I have random strings and i want to sort them. I need to find those containing only digits (like xyz..., x,y,z are digits); What function to use?
I have tried atoi("3=fyth433"). But that returns 3. I was expecting it to return 0 for a string that contains characters that cannot be parsed as integers.
You can use a simple test:
if (*buf && buf[strspn(buf, "0123456789")] == '\0') {
/* buf only contains decimal digits */
}
strspn() returns the number of characters at the start of its first argument that match one character from the second string. The extra test on *buf avoids matching the empty string. The empty string contains only digits is true as it does not contain anything at all.

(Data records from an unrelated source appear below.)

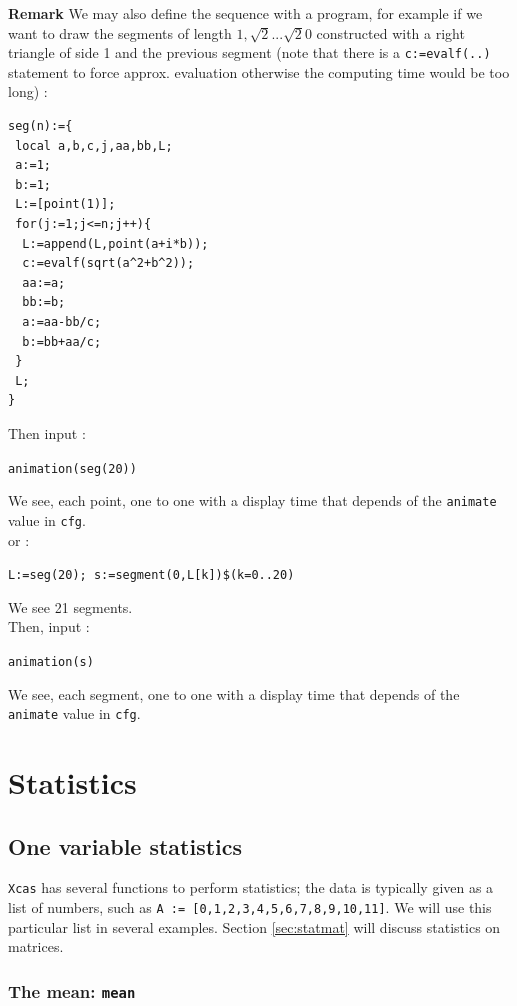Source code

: \documentclass[a4paper,11pt]{book}
\begin{document}
{\bf Remark}
We may also define the sequence with a program, 
for example if we want to draw the
segments of length $1,\sqrt 2...\sqrt 20$ constructed with a 
right triangle of side 1 and the previous segment
(note that there is a {\tt c:=evalf(..)} statement
to force approx. evaluation otherwise the computing time 
would be too long) :
\begin{verbatim}
seg(n):={
 local a,b,c,j,aa,bb,L;
 a:=1;
 b:=1;
 L:=[point(1)];
 for(j:=1;j<=n;j++){
  L:=append(L,point(a+i*b));
  c:=evalf(sqrt(a^2+b^2));
  aa:=a;
  bb:=b;
  a:=aa-bb/c;
  b:=bb+aa/c;
 }
 L;
}
\end{verbatim}
Then input : 
\begin{center}{\tt animation(seg(20))}\end{center}
We see, each point, one to one with a display time that
depends of the {\tt animate} value in {\tt cfg}.\\
or :
\begin{center}{\tt L:=seg(20); s:=segment(0,L[k])\$(k=0..20)}\end{center}
We see 21 segments. \\
Then, input :
\begin{center}{\tt animation(s)}\end{center}
We see, each segment, one to one with a display time that
depends of the {\tt animate} value in {\tt cfg}.

\chapter{Statistics}\label{sec:stat}

\section{One variable statistics}

\texttt{Xcas} has several functions to perform statistics; the data is
typically given as a list of numbers, such as \texttt{A :=
[0,1,2,3,4,5,6,7,8,9,10,11]}.  We will use this particular list in
several examples. Section \ref{sec:statmat} will discuss statistics on
matrices.

\subsection{The mean: \texttt{mean}}
\end{document}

If buf was read by fgets, you would check for '\n' instead of '\0', but as correctly pointed out by chux, there is a corner case if the last line does not end with a linefeed:
#include <string.h>
#include <stdio.h>
...
char line[256];
while (fgets(line, sizeof line, stdin)) {
size_t ndigits = strspn(line, "0123456789");
if (ndigits > 0 && (line[ndigits] == '\n' || line[ndigits] == '\0')) {
/* line only contains decimal digits */
} else {
/* line is empty or contains at least one non digit character */
}
}
You can also use the function isdigit() from <ctype.h>, but care must be taken to not pass char values directly as they might be negative, invoking undefined behavior. Here is an alternative:
int string_has_only_digits(const char *str) {
if (!*str) // empty string
return 0;
while (isdigit((unsigned char)*str))
str++;
return *str == '\0';
}
You cannot use strtol for this because it accepts an initial sequence of white space and an optional sign.